Wednesday, 5 December 2007

Travelling Companions

Sitting huddled in my waterproofs, tucked behind the low cabin , my sea boots braced against the opposite cockpit seat, listening to the wind slowly piping up. A wind already strong, already a reef in the main, already cold salty spray rattling from time to time on the back of my orange hood. I thrust my hands deeper in my jacket pockets to keep them warm against the cold of the wind. I sat on the windward side of the cockpit, the high side, the port side, as we lurched over the crest of the waves before sliding swiftly into the troughs, dark and unseen in the velvety black of the ocean, sometime after midnight three days from the nearest shore. I was alone on deck, harnessed to a strong point, a thick stainless ring bolted to the mizzen mast. The old timber boat lurched hard and unsteadily over a big one, foam racing down the lower leeward deck and I knew it was time to reef the headsail. I looked over the coaming, felt the salty sting of the strong wet wind in my face, and pulled myself up. But just to my knees. The boat was a bit active to chance standing. I reset the autopilot so we were running before the wind, eased out the sails till we were sliding slowly and comfortably down the waves. I crawled down the side deck, moving the harness from strong point to strong point until I sat on the bowsprit, my legs either side, dangling over the rushing sea. I had already eased the halyard so the front of the sail was slack and manageable. I unhooked the base of the sail from the end of the bowsprit and pulled the sail down hand over hand until the reefing cringle could be hooked back on. All the while the huge ocean swells passed under the yacht, at first lifting the stern and pushing the boat forward, and then sliding under the bow in a flurry of foam, the warm water rising up my sea boots as the crest passed beneath. All around green phosphorescence glowed in the spray and broken water.
I wrapped the foot of the sail in the reefing ties, retied the sheets , re-tightened the halyard and crawled back to the cockpit. Sitting on the starboard side I winched in the sail as I reset the auto pilot, till we were once again heading north-east on a close reach. I was leaning over the coaming on the low side, checking the set of the sails and watching the green starboard running light reflecting from the troubled sea, when I noticed our passenger. “How long have you been there?” I said softly. There, inches from my face, was a small brown bird huddled in the corner between the cabin and the coaming. A land bird, here in a wild night hundreds of miles from any tree to rest in.
He looked up at me, frightened eyes taking me in, exhausted beyond moving even in the face of danger. I wanted to pick him up and place him inside the coaming, where it was dryer and safe from the green swirling water that sometimes rushed down the side deck when the yacht lurched to a large sea. But I was frightened he would panic, and with his last ounce of strength launch himself into the night where there was no other place of refuge. So I gently moved away, and after making a few a slow scans of the horizon to see if there were any other ships, huddled back behind the teak cabin trying to stay dry and safe.

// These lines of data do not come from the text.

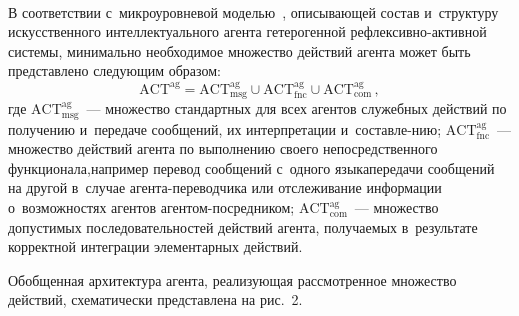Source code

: \begin{multicols}{2}
\begin{figure*} %
\vspace*{1pt}
  \begin{center}
 \mbox{%
 \epsfxsize=146.816mm 
 }
\end{center}
\vspace*{-9pt}
\end{figure*}
  
  В соответствии с~микроуровневой моделью~\cite{2-lis}, описывающей со\-став 
и~структуру искусственного интеллектуального агента гетерогенной  
реф\-лек\-сив\-но-ак\-тив\-ной сис\-те\-мы, минимально необходимое 
множество действий агента может быть пред\-став\-ле\-но сле\-ду\-ющим образом:
  \begin{equation*}
  \mathrm{ACT}^{\mathrm{ag}} =\mathrm{ACT}_{\mathrm{msg}}^{\mathrm{ag}}\cup 
  \mathrm{ACT}_{\mathrm{fnc}}^{\mathrm{ag}} \cup 
\mathrm{ACT}_{\mathrm{com}}^{\mathrm{ag}}\,,
  \end{equation*}
    где $\mathrm{ACT}_{\mathrm{msg}}^{\mathrm{ag}}$~--- множество стандартных для 
всех агентов служебных действий по получению и~передаче сообщений, их 
интерпретации и~со\-став\-ле-\linebreak нию; $\mathrm{ACT}_{\mathrm{fnc}}^{\mathrm{ag}}$~--- 
множество действий агента по выполнению своего непосредственного 
функционала,\linebreak например перевод сообщений с~одного языка\linebreak передачи 
сообщений на другой в~случае аген\-та-пе\-ре\-вод\-чи\-ка или отслеживание 
информации о~возможностях агентов аген\-том-по\-сред\-ни\-ком; 
$\mathrm{ACT}_{\mathrm{com}}^{\mathrm{ag}}$~--- множество допустимых 
последовательностей действий агента, по\-лу\-ча\-емых в~результате корректной 
интеграции элементарных действий.
  
  Обобщенная архитектура агента, реализующая рас\-смот\-рен\-ное множество 
действий, схематически пред\-став\-ле\-на на рис.~2. 
  

\end{multicols}

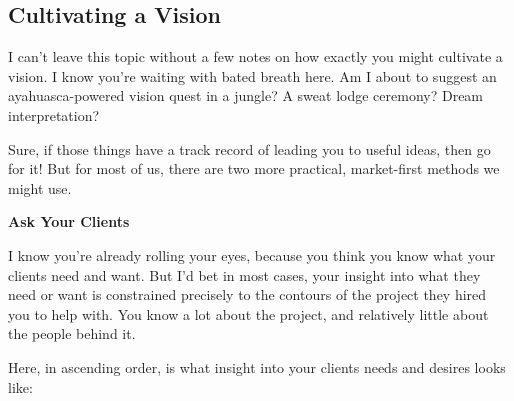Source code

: \subsection{Cultivating a Vision}

I can't leave this topic without a few notes on how exactly you might cultivate a vision. I know you're waiting with bated breath here. Am I about to suggest an ayahuasca-powered vision quest in a jungle? A sweat lodge ceremony? Dream interpretation?

Sure, if those things have a track record of leading you to useful ideas, then go for it! But for most of us, there are two more practical, market-first methods we might use.

\textbf{Ask Your Clients}

I know you're already rolling your eyes, because you think you know what your clients need and want. But I'd bet in most cases, your insight into what they need or want is constrained precisely to the contours of the project they hired you to help with. You know a lot about the project, and relatively little about the people behind it.

Here, in ascending order, is what insight into your clients needs and desires looks like:

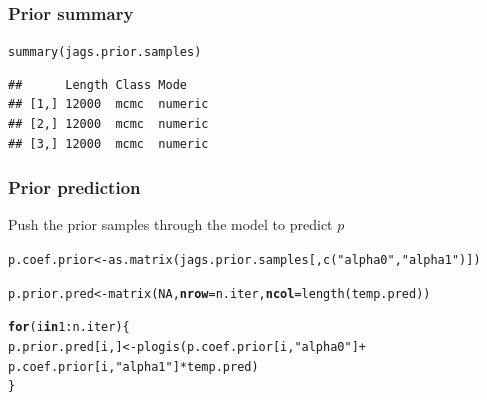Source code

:\documentclass[color=usenames,dvipsnames]{beamer}\usepackage[]{graphicx}\usepackage[]{xcolor}
\makeatletter
\newcommand{\hlnum}[1]{\textcolor[rgb]{0.69,0.494,0}{#1}}%
\newcommand{\hlsng}[1]{\textcolor[rgb]{0.749,0.012,0.012}{#1}}%
\newcommand{\hlopt}[1]{\textcolor[rgb]{0,0,0}{#1}}%
\newcommand{\hldef}[1]{\textcolor[rgb]{0,0,0}{#1}}%
\newcommand{\hlkwa}[1]{\textcolor[rgb]{0,0,0}{\textbf{#1}}}%
\newcommand{\hlkwb}[1]{\textcolor[rgb]{0,0.341,0.682}{#1}}%
\newcommand{\hlkwc}[1]{\textcolor[rgb]{0,0,0}{\textbf{#1}}}%
\newcommand{\hlkwd}[1]{\textcolor[rgb]{0.004,0.004,0.506}{#1}}%
\newenvironment{kframe}{%
 \def\at@end@of@kframe{}%
 \ifinner\ifhmode%
  \def\at@end@of@kframe{\end{minipage}}%
  \begin{minipage}{\columnwidth}%
 \fi\fi%
 \def\FrameCommand##1{\hskip\@totalleftmargin \hskip-\fboxsep
 \colorbox{shadecolor}{##1}\hskip-\fboxsep
     \hskip-\linewidth \hskip-\@totalleftmargin \hskip\columnwidth}%
 \MakeFramed {\advance\hsize-\width
   \@totalleftmargin\z@ \linewidth\hsize
   \@setminipage}}%
 {\par\unskip\endMakeFramed%
 \at@end@of@kframe}
\newenvironment{knitrout}{}{} %
\makeatother
\begin{document}
\begin{frame}[fragile]
  \frametitle{Prior summary}
\begin{knitrout}\tiny
{}\color{fgcolor}\begin{kframe}
\begin{alltt}
\hlkwd{summary}\hldef{(jags.prior.samples)}
\end{alltt}
\begin{verbatim}
##      Length Class Mode   
## [1,] 12000  mcmc  numeric
## [2,] 12000  mcmc  numeric
## [3,] 12000  mcmc  numeric
\end{verbatim}
\end{kframe}
\end{knitrout}
\end{frame}






\begin{frame}[fragile]
  \frametitle{Prior prediction}
  \small
  Push the prior samples through the model to predict $p$
\begin{knitrout}\scriptsize
{}\color{fgcolor}\begin{kframe}
\begin{alltt}
\hldef{p.coef.prior} \hlkwb{<-} \hlkwd{as.matrix}\hldef{(jags.prior.samples[,}\hlkwd{c}\hldef{(}\hlsng{"alpha0"}\hldef{,}\hlsng{"alpha1"}\hldef{)])}
\end{alltt}


{\ttfamily\noindent\bfseries{}}\begin{alltt}
\hldef{p.prior.pred} \hlkwb{<-} \hlkwd{matrix}\hldef{(}\hlnum{NA}\hldef{,} \hlkwc{nrow}\hldef{=n.iter,} \hlkwc{ncol}\hldef{=}\hlkwd{length}\hldef{(temp.pred))}
\end{alltt}


{\ttfamily\noindent\bfseries\color{errorcolor}{\#\# Error: object 'n.iter' not found}}\begin{alltt}
\hlkwa{for}\hldef{(i} \hlkwa{in} \hlnum{1}\hlopt{:}\hldef{n.iter) \{}
    \hldef{p.prior.pred[i,]} \hlkwb{<-} \hlkwd{plogis}\hldef{(p.coef.prior[i,}\hlsng{"alpha0"}\hldef{]} \hlopt{+}
                               \hldef{p.coef.prior[i,}\hlsng{"alpha1"}\hldef{]}\hlopt{*}\hldef{temp.pred)}
\hldef{\}}
\end{alltt}


{\ttfamily\noindent\bfseries\color{errorcolor}{\#\# Error: object 'n.iter' not found}}\end{kframe}
\end{knitrout}
\end{frame}
\end{document}
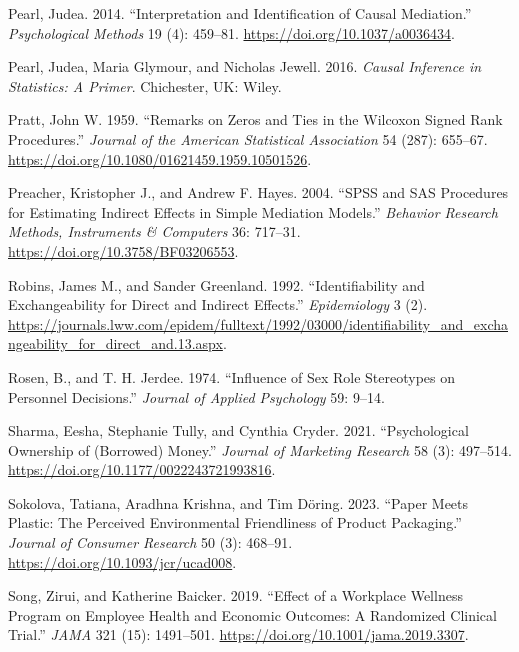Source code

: \documentclass[
  11pt,
  letterpaper,
]{scrbook}
\newlength{\cslhangindent}
\newenvironment{CSLReferences}[2] %
 {\begin{list}{}{%
  \setlength{\itemindent}{0pt}
  \setlength{\leftmargin}{0pt}
  \setlength{\parsep}{0pt}
  \ifodd #1
   \setlength{\leftmargin}{\cslhangindent}
   \setlength{\itemindent}{-1\cslhangindent}
  \fi
  \setlength{\itemsep}{#2\baselineskip}}}
 {\end{list}}
\theoremstyle{definition}
\theoremstyle{definition}
\theoremstyle{remark}
\begin{document}
\begin{CSLReferences}{1}{0}
Pearl, Judea. 2014. {``Interpretation and Identification of Causal
Mediation.''} \emph{Psychological Methods} 19 (4): 459--81.
\url{https://doi.org/10.1037/a0036434}.

Pearl, Judea, Maria Glymour, and Nicholas Jewell. 2016. \emph{Causal
Inference in Statistics: A Primer}. Chichester, UK: Wiley.

Pratt, John W. 1959. {``Remarks on Zeros and Ties in the {W}ilcoxon
Signed Rank Procedures.''} \emph{Journal of the American Statistical
Association} 54 (287): 655--67.
\url{https://doi.org/10.1080/01621459.1959.10501526}.

Preacher, Kristopher J., and Andrew F. Hayes. 2004. {``{SPSS} and {SAS}
Procedures for Estimating Indirect Effects in Simple Mediation
Models.''} \emph{Behavior Research Methods, Instruments {\&} Computers}
36: 717--31. \url{https://doi.org/10.3758/BF03206553}.

Robins, James M., and Sander Greenland. 1992. {``Identifiability and
Exchangeability for Direct and Indirect Effects.''} \emph{Epidemiology}
3 (2).
\url{https://journals.lww.com/epidem/fulltext/1992/03000/identifiability_and_exchangeability_for_direct_and.13.aspx}.

Rosen, B., and T. H. Jerdee. 1974. {``Influence of Sex Role Stereotypes
on Personnel Decisions.''} \emph{Journal of Applied Psychology} 59:
9--14.

Sharma, Eesha, Stephanie Tully, and Cynthia Cryder. 2021.
{``Psychological Ownership of (Borrowed) Money.''} \emph{Journal of
Marketing Research} 58 (3): 497--514.
\url{https://doi.org/10.1177/0022243721993816}.

Sokolova, Tatiana, Aradhna Krishna, and Tim Döring. 2023. {``Paper Meets
Plastic: The Perceived Environmental Friendliness of Product
Packaging.''} \emph{Journal of Consumer Research} 50 (3): 468--91.
\url{https://doi.org/10.1093/jcr/ucad008}.

Song, Zirui, and Katherine Baicker. 2019. {``Effect of a Workplace
Wellness Program on Employee Health and Economic Outcomes: A Randomized
Clinical Trial.''} \emph{JAMA} 321 (15): 1491--501.
\url{https://doi.org/10.1001/jama.2019.3307}.


\end{CSLReferences}
\end{document}
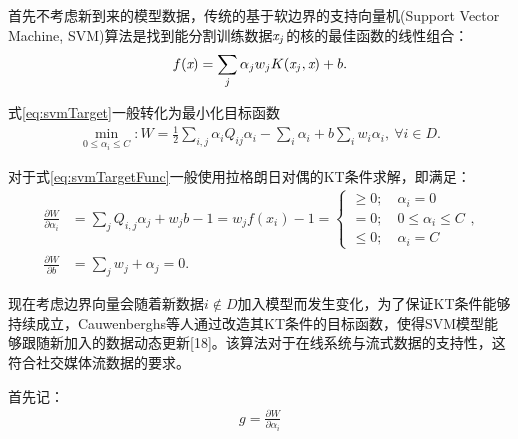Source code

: \documentclass[UTF8]{csoarticle}
\begin{document}
首先不考虑新到来的模型数据，传统的基于软边界的支持向量机(Support Vector Machine, SVM)算法是找到能分割训练数据$\emph{x}_j$的核的最佳函数的线性组合：
\begin{align}\label{eq:svmTarget}
f(\emph{x})=\sum_j{\alpha_j w_j K(\emph{x}_j,\emph{x})}+b.
\end{align}

式\eqref{eq:svmTarget}一般转化为最小化目标函数
\begin{align}\label{eq:svmTargetFunc}
\mathop{min}\limits_{0\leq \alpha_i\leq C}:W = \frac{1}{2} \sum_{i,j}{\alpha_i Q_{ij} \alpha_i }-\sum_i{\alpha_i} +b\sum_i{w_i \alpha_i},\ \forall i \in D.
\end{align}

对于式\eqref{eq:svmTargetFunc}一般使用拉格朗日对偶的KT条件求解，即满足：
\begin{align}\label{eq:KT}
\frac{\partial{W}}{\partial{\alpha_i}}&=\sum_j{Q_{i,j}\alpha_j + w_jb-1=w_jf(x_i)-1=\begin{cases}\geq 0; \quad \alpha_i=0\\ = 0; \quad 0\le\alpha_i\le C \\ \leq 0;\quad \alpha_i =C \end{cases}},\\ \frac{\partial{W}}{\partial{b}} &= \sum_j{w_j} + \alpha_j = 0.
\end{align}

现在考虑边界向量会随着新数据$i\notin D$加入模型而发生变化，为了保证KT条件能够持续成立，Cauwenberghs等人通过改造其KT条件的目标函数，使得SVM模型能够跟随新加入的数据动态更新[18]。该算法对于在线系统与流式数据的支持性，这符合社交媒体流数据的要求。

首先记：
\begin{align}\label{eq:variableg}
g=\frac{\partial{W}}{\partial{\alpha_i}}
\end{align}
\end{document}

An hour went by and I checked the stowaway. He was still there. He didn’t look up this time. I checked in another hour. Still there. Where had he come from and where was he going? Was the sea full of these birds at this time of year migrating to who knows where? Perhaps. To read in books of these amazing journeys is one thing, to see this tiny bird huddled exhausted on my deck on a wild night on the deep ocean was another.

There are no landmarks out here. Just the brilliant stars and the restless sea, the spray and the wind, the moving hills of water. One can only imagine what it must be like, tiny and frail, buffeted by the wind, driven by nothing more than the conviction that you have to go on, have to find the distant shore where everything will be ok again. The arriving would have to be really worth the journey. That philosophy flew in the face of my lifetime conviction that arriving was nowhere near as important as the journey, as the travelling, as the sights and scents, as the breeze on one’s skin and the soft spiritual and physical caresses of fellow travellers.

I checked one last time before I shook awake the next watch, but he was gone. I dearly hoped he had rested and then flown off into the night. But he could have just as likely been washed overboard. I hope he had some luck. We all need it.